The concept of a No. 1 receiver is often misunderstood. The term is extremely cliche. The cast of 'true No.1's is far and in between, and Houston's Andre Johnson is one of few that fits the prototypical profile.
Unfortunately for the other 31 NFL teams, there aren't 32 Andre Johnsons: Big, physical, fast targets with good hands, who can run deep, go fearlessly across the middle to make the tough catch, consistently draw double coverage or make defenses pay a giant price for not paying sufficient attention.
No, the well of Andre Johnsons is as dry as the Sahara; which is why many NFL teams will be in the market for a wide receiver once the lockout ends. One such team could Houston's AFC South rival - the Jacksonville Jaguars.
However, they could already have their potential No.1 under contract and just might not know it yet.
As the Jaguars sit in lockout limbo, their No. 1 wide receiver is Mike Thomas. Whether he can become a true No. 1 receiver remains to be seen. He is on a run-first team where running backMaurice Jones-Drew and tight end Marcedes Lewis rank as primary threats in the passing game. He’s branded as a slot receiver, a tag that often denotes limitations. At this stage, many know him solely as the guy who caught David Garrard's Hail Mary that was batted by Glover Quin to defeat the Houston Texans last season.

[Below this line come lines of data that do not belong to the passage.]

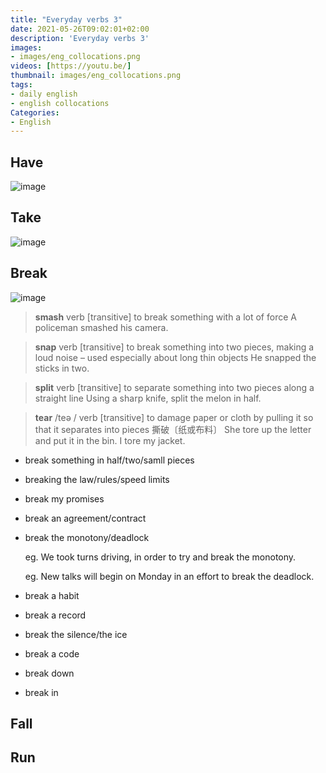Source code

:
```yaml
---
title: "Everyday verbs 3"
date: 2021-05-26T09:02:01+02:00
description: 'Everyday verbs 3'
images:
- images/eng_collocations.png
videos: [https://youtu.be/]
thumbnail: images/eng_collocations.png
tags:
- daily english
- english collocations
Categories:
- English
---
```

## Have

![image](https://user-images.githubusercontent.com/65668613/119621743-c3dc2d80-be06-11eb-8c21-f98ca68a8269.png)

## Take

![image](https://user-images.githubusercontent.com/65668613/119622085-203f4d00-be07-11eb-8108-7223cbc86277.png)

## Break

![image](https://user-images.githubusercontent.com/65668613/119622710-b2475580-be07-11eb-880a-ab05bed773ce.png)

> **smash** verb [transitive] to break something with a lot of force
A policeman smashed his camera.

> **snap** verb [transitive] to break something into two pieces, making a loud noise – used especially about long thin objects
He snapped the sticks in two.

> **split** verb [transitive] to separate something into two pieces along a straight line
Using a sharp knife, split the melon in half.

> **tear** /teə / verb [transitive] to damage paper or cloth by pulling it so that it separates into pieces 撕破〔纸或布料〕
She tore up the letter and put it in the bin.
I tore my jacket.

* break something in half/two/samll pieces
* breaking the law/rules/speed limits
* break my promises
* break an agreement/contract
* break the monotony/deadlock

  eg. We took turns driving, in order to try and break the monotony.

  eg. New talks will begin on Monday in an effort to break the deadlock.
*  break a habit
*  break a record
*  break the silence/the ice
*  break a code
*  break down
*  break in

## Fall
## Run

“I think highly of myself and I think that’s the only way to be,” Thomas said. “I see that kind of stuff and I just kind of smile at it and laugh. We’ll see what happens. It’s not my job or I don’t care about it as much when people say those kinds of things. It comes with the territory. It doesn’t deter me from what I believe."

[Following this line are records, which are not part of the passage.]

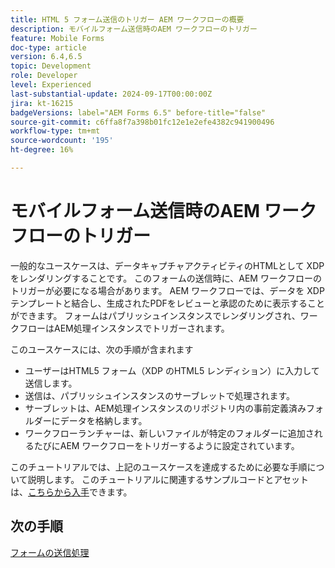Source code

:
 ```yaml
---
title: HTML 5 フォーム送信のトリガー AEM ワークフローの概要
description: モバイルフォーム送信時のAEM ワークフローのトリガー
feature: Mobile Forms
doc-type: article
version: 6.4,6.5
topic: Development
role: Developer
level: Experienced
last-substantial-update: 2024-09-17T00:00:00Z
jira: kt-16215
badgeVersions: label="AEM Forms 6.5" before-title="false"
source-git-commit: c6ffa8f7a398b01fc12e1e2efe4382c941900496
workflow-type: tm+mt
source-wordcount: '195'
ht-degree: 16%

---
```


# モバイルフォーム送信時のAEM ワークフローのトリガー

一般的なユースケースは、データキャプチャアクティビティのHTMLとして XDP をレンダリングすることです。 このフォームの送信時に、AEM ワークフローのトリガーが必要になる場合があります。 AEM ワークフローでは、データを XDP テンプレートと結合し、生成されたPDFをレビューと承認のために表示することができます。 フォームはパブリッシュインスタンスでレンダリングされ、ワークフローはAEM処理インスタンスでトリガーされます。

このユースケースには、次の手順が含まれます

* ユーザーはHTML5 フォーム（XDP のHTML5 レンディション）に入力して送信します。
* 送信は、パブリッシュインスタンスのサーブレットで処理されます。
* サーブレットは、AEM処理インスタンスのリポジトリ内の事前定義済みフォルダーにデータを格納します。
* ワークフローランチャーは、新しいファイルが特定のフォルダーに追加されるたびにAEM ワークフローをトリガーするように設定されています。

このチュートリアルでは、上記のユースケースを達成するために必要な手順について説明します。 このチュートリアルに関連するサンプルコードとアセットは、[こちらから入手](./deploy-assets.md)できます。


## 次の手順

[フォームの送信処理](./handle-form-submission.md)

“Whatever jargon people can come up with, it’s nothing but fuel when you believe you’re just as good as some of the other receivers that they tend to give this high praise to. People tend to look over you, to look past you … I love it, getting that from people," he said. "When they see what I am doing on the field, they think differently. I think I am more than a slot receiver and that’s the way I go about my business.”

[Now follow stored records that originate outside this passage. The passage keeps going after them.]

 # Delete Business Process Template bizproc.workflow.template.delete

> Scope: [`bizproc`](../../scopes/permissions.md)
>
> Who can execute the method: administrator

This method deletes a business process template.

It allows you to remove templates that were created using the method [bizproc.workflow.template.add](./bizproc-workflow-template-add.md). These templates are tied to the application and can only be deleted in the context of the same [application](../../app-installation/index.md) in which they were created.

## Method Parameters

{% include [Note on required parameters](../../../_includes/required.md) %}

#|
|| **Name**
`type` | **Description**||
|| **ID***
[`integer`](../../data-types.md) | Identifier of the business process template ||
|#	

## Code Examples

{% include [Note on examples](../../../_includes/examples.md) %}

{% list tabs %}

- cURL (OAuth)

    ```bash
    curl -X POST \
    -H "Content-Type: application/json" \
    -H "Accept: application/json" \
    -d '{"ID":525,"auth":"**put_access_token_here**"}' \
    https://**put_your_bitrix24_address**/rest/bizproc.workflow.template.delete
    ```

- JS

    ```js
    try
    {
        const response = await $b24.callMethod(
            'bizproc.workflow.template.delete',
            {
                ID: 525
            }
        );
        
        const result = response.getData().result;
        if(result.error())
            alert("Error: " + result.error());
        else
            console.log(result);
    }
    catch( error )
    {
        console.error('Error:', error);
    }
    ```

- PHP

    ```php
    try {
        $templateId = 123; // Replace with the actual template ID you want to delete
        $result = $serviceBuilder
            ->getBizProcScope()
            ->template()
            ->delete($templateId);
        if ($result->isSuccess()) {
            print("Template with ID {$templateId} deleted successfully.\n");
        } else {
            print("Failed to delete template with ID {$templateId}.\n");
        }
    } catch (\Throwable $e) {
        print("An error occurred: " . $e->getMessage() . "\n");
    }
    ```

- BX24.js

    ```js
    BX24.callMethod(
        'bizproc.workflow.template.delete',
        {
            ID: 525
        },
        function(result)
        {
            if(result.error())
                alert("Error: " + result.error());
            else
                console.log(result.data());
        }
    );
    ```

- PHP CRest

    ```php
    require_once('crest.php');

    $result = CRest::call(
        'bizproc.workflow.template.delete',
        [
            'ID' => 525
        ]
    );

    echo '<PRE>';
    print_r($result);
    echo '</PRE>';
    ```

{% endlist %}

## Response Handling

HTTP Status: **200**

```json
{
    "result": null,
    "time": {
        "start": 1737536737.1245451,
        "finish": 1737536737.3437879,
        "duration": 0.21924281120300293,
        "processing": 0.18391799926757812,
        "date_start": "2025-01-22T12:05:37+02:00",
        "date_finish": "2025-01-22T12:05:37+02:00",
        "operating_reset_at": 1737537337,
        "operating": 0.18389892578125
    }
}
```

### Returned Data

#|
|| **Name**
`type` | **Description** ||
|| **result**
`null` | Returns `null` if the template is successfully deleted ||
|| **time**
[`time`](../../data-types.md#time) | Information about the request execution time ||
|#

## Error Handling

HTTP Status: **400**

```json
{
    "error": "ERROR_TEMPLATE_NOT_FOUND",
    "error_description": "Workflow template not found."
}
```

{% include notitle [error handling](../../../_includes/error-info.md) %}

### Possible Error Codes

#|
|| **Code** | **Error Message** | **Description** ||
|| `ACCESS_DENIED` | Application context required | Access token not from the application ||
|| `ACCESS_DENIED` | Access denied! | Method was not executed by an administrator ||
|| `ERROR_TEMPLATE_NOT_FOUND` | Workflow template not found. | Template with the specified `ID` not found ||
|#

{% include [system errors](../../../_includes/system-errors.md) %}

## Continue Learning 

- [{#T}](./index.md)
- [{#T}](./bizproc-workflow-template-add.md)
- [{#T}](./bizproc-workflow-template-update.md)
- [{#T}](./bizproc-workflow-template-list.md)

But if he does become No.1 on Jacksonville's depth chart, it will be in the style of Carolina’s Steve Smith, a climb made despite not fitting the ideal height/weight/speed mold that all of the scouts and other NFL personnel salivate over.
All the former Arizona Wildcat has done since being selected by the Jaguars in the fourth round of the 2009 draft is make plays. A confident and explosive receiver, the 5-8, 198-pound Thomas has not allowed his size to hold him back. He has developed a solid rapport with quarterback David Garrard, raising his receiving yards from 453 to 820 and reception total from 48 to 66 from 2009 to ’10.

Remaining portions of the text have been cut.